Symmetric (Optimistic) Natural Policy Gradient for Multi-agent Learning with Parameter Convergence

TL;DR

This paper analyzes the convergence issues of natural policy gradient methods in multi-agent reinforcement learning and proposes symmetric variants with guaranteed parameter convergence, supported by theoretical proofs and simulations.

Contribution

It identifies the non-convergence problem of vanilla NPG in multi-agent settings and introduces symmetric NPG variants with proven global last-iterate parameter convergence guarantees.

Findings

Vanilla NPG may not converge in parameters even with regularization.

Symmetric NPG variants achieve global last-iterate parameter convergence.

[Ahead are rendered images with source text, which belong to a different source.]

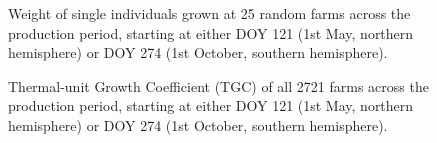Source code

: \documentclass[
  a4paper,
]{article}
\begin{document}
\begin{figure}


\caption{\label{fig-ref-weight}Weight of single individuals grown at 25
random farms across the production period, starting at either DOY 121
(1st May, northern hemisphere) or DOY 274 (1st October, southern
hemisphere).}

\end{figure}%

\begin{figure}


\caption{\label{fig-ref-TGC}Thermal-unit Growth Coefficient (TGC) of all
2721 farms across the production period, starting at either DOY 121 (1st
May, northern hemisphere) or DOY 274 (1st October, southern
hemisphere).}

\end{figure}%
\end{document}
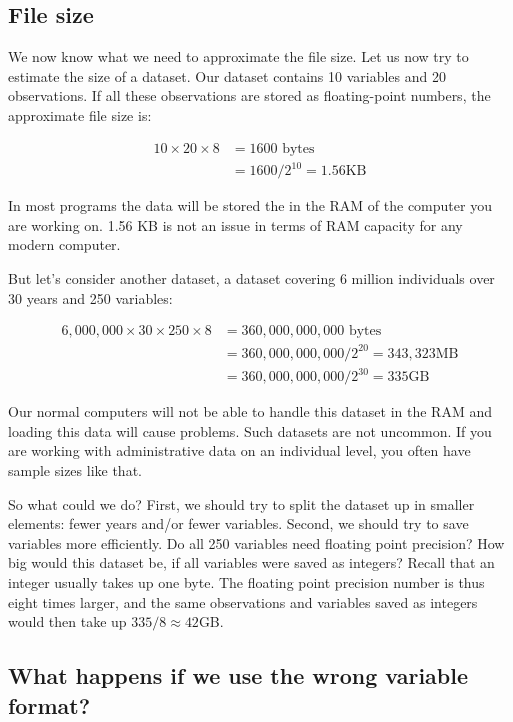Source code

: \documentclass[]{book}
\begin{document}
\hypertarget{file-size}{%
\subsection{File size}\label{file-size}}

We now know what we need to approximate the file size.
Let us now try to estimate the size of a dataset. Our dataset contains 10 variables and 20 observations. If all these observations are stored as floating-point numbers, the approximate file size is:

\begin{align}
10\times20\times8&=1600\text{ bytes} \nonumber\\
&=1600/2^{10}=1.56 \text{KB}\nonumber
\end{align}

In most programs the data will be stored the in the RAM of the computer you are working on. 1.56 KB is not an issue in terms of RAM capacity for any modern computer.

But let's consider another dataset, a dataset covering 6 million individuals over 30 years and 250 variables:

\begin{align}
6,000,000\times 30 \times250 \times8&=360,000,000,000\text{ bytes} \nonumber\\
&=360,000,000,000/2^{20}= 343,323 \text{MB}\nonumber\\
&=360,000,000,000/2^{30}= 335 \text{GB}\nonumber
\end{align}

Our normal computers will not be able to handle this dataset in the RAM and loading this data will cause problems. Such datasets are not uncommon. If you are working with administrative data on an individual level, you often have sample sizes like that.

So what could we do? First, we should try to split the dataset up in smaller elements: fewer years and/or fewer variables. Second, we should try to save variables more efficiently. Do all 250 variables need floating point precision? How big would this dataset be, if all variables were saved as integers? Recall that an integer usually takes up one byte. The floating point precision number is thus eight times larger, and the same observations and variables saved as integers would then take up \(335/8\approx 42\)GB.

\hypertarget{what-happens-if-we-use-the-wrong-variable-format}{%
\subsection{What happens if we use the wrong variable format?}\label{what-happens-if-we-use-the-wrong-variable-format}}
\end{document}
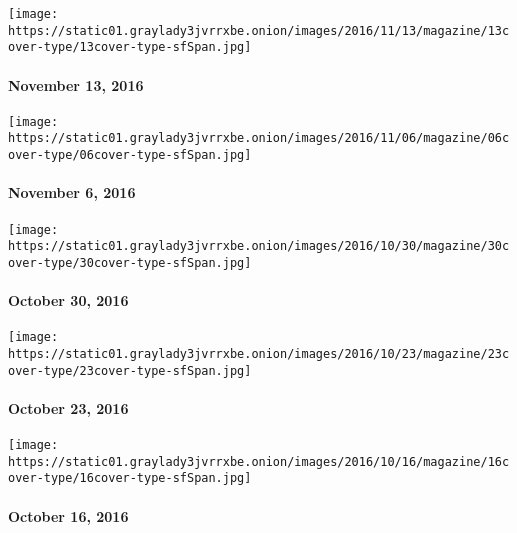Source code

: \href{http://www.nytimes3xbfgragh.onion/indexes/2016/11/13/magazine/index.html}{}

\texttt{[image: https://static01.graylady3jvrrxbe.onion/images/2016/11/13/magazine/13cover-type/13cover-type-sfSpan.jpg]}

\hypertarget{november-13-2016}{%
\paragraph{November 13, 2016}\label{november-13-2016}}

\href{http://www.nytimes3xbfgragh.onion/indexes/2016/11/06/magazine/index.html}{}

\texttt{[image: https://static01.graylady3jvrrxbe.onion/images/2016/11/06/magazine/06cover-type/06cover-type-sfSpan.jpg]}

\hypertarget{november-6-2016}{%
\paragraph{November 6, 2016}\label{november-6-2016}}

\href{http://www.nytimes3xbfgragh.onion/indexes/2016/10/30/magazine/index.html}{}

\texttt{[image: https://static01.graylady3jvrrxbe.onion/images/2016/10/30/magazine/30cover-type/30cover-type-sfSpan.jpg]}

\hypertarget{october-30-2016}{%
\paragraph{October 30, 2016}\label{october-30-2016}}

\href{http://www.nytimes3xbfgragh.onion/indexes/2016/10/23/magazine/index.html}{}

\texttt{[image: https://static01.graylady3jvrrxbe.onion/images/2016/10/23/magazine/23cover-type/23cover-type-sfSpan.jpg]}

\hypertarget{october-23-2016}{%
\paragraph{October 23, 2016}\label{october-23-2016}}

\href{http://www.nytimes3xbfgragh.onion/indexes/2016/10/16/magazine/index.html}{}

\texttt{[image: https://static01.graylady3jvrrxbe.onion/images/2016/10/16/magazine/16cover-type/16cover-type-sfSpan.jpg]}

\hypertarget{october-16-2016}{%
\paragraph{October 16, 2016}\label{october-16-2016}}

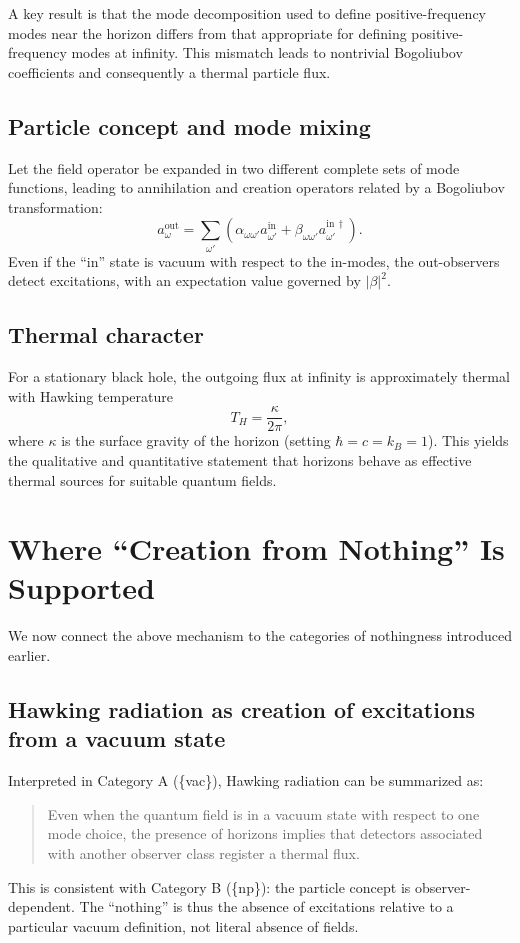 \documentclass[11pt,a4paper]{article}
\begin{document}
A key result is that the mode decomposition used to define positive-frequency modes near the horizon differs from that appropriate for defining positive-frequency modes at infinity. This mismatch leads to nontrivial Bogoliubov coefficients and consequently a thermal particle flux.

\subsection{Particle concept and mode mixing}
Let the field operator be expanded in two different complete sets of mode functions, leading to annihilation and creation operators related by a Bogoliubov transformation:
\begin{equation}
a_{\omega}^{\mathrm{out}} = \sum_{\omega'} \left( \alpha_{\omega\omega'} a_{\omega'}^{\mathrm{in}} + \beta_{\omega\omega'} a_{\omega'}^{\mathrm{in}\,\dagger} \right).
\end{equation}
Even if the ``in'' state is vacuum with respect to the in-modes, the out-observers detect excitations, with an expectation value governed by $|\beta|^2$.

\subsection{Thermal character}
For a stationary black hole, the outgoing flux at infinity is approximately thermal with Hawking temperature
\begin{equation}
T_H = \frac{\kappa}{2\pi},
\end{equation}
where $\kappa$ is the surface gravity of the horizon (setting $\hbar=c=k_B=1$). This yields the qualitative and quantitative statement that horizons behave as effective thermal sources for suitable quantum fields.

\section{Where ``Creation from Nothing'' Is Supported}
We now connect the above mechanism to the categories of nothingness introduced earlier.

\subsection{Hawking radiation as creation of excitations from a vacuum state}
Interpreted in Category A (\{vac\}), Hawking radiation can be summarized as:
\begin{quote}
Even when the quantum field is in a vacuum state with respect to one mode choice, the presence of horizons implies that detectors associated with another observer class register a thermal flux.
\end{quote}
This is consistent with Category B (\{np\}): the particle concept is observer-dependent. The ``nothing'' is thus the absence of excitations relative to a particular vacuum definition, not literal absence of fields.
\end{document}
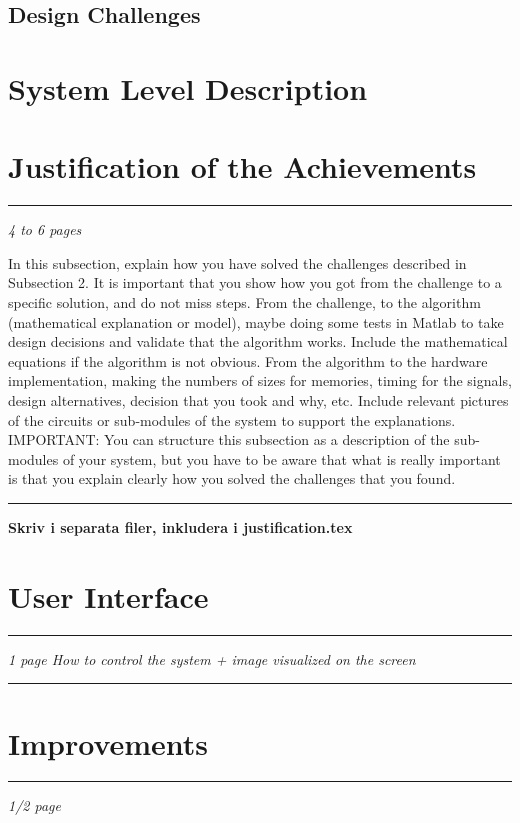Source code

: \subsection{Design Challenges}\label{sec:designchallenges}


\section{System Level Description}\label{cha:syslvl}

\section{Justification of the Achievements}\label{cha:justice}
\hrule
\em 4 to 6 pages

In this subsection, explain how you have solved the challenges described in Subsection 2. It is important that you show how you got from the challenge to a specific solution, and do not miss steps. From the challenge, to the algorithm (mathematical explanation or model), maybe doing some tests in Matlab to take design decisions and validate that the algorithm works. Include the mathematical equations if the algorithm is not obvious. From the algorithm to the hardware implementation, making the numbers of sizes for memories, timing for the signals, design alternatives, decision that you took and why, etc. Include relevant pictures of the circuits or sub-modules of the system to support the explanations. IMPORTANT: You can structure this subsection as a description of the sub-modules of your system, but you have to be aware that what is really important is that you explain clearly how you solved the challenges that you found. \em
\hrule
\textbf{Skriv i separata filer, inkludera i justification.tex}


\section{User Interface}\label{cha:ui}
\hrule
\em 1 page
How to control the system + image visualized on the screen
\em
\hrule


\section{Improvements}\label{cha:improvements}
\hrule
\em 1/2 page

Simulations support theoretical convergence results.

Abstract

Multi-agent interactions are increasingly important in the context of reinforcement learning, and the theoretical foundations of policy gradient methods have attracted surging research interest. We investigate the global convergence of natural policy gradient (NPG) algorithms in multi-agent learning. We first show that vanilla NPG may not have parameter convergence, i.e., the convergence of the vector that parameterizes the policy, even when the costs are regularized (which enabled strong convergence guarantees in the policy space in the literature). This non-convergence of parameters leads to stability issues in learning, which becomes especially relevant in the function approximation setting, where we can only operate on low-dimensional parameters, instead of the high-dimensional policy. We then propose variants of the NPG algorithm, for several standard multi-agent learning scenarios: two-player zero-sum matrix and Markov games, and multi-player monotone games, with global last-iterate parameter convergence guarantees. We also generalize the results to certain function approximation settings. Note that in our algorithms, the agents take symmetric roles. Our results might also be of independent interest for solving nonconvex-nonconcave minimax optimization problems with certain structures. Simulations are also provided to corroborate our theoretical findings.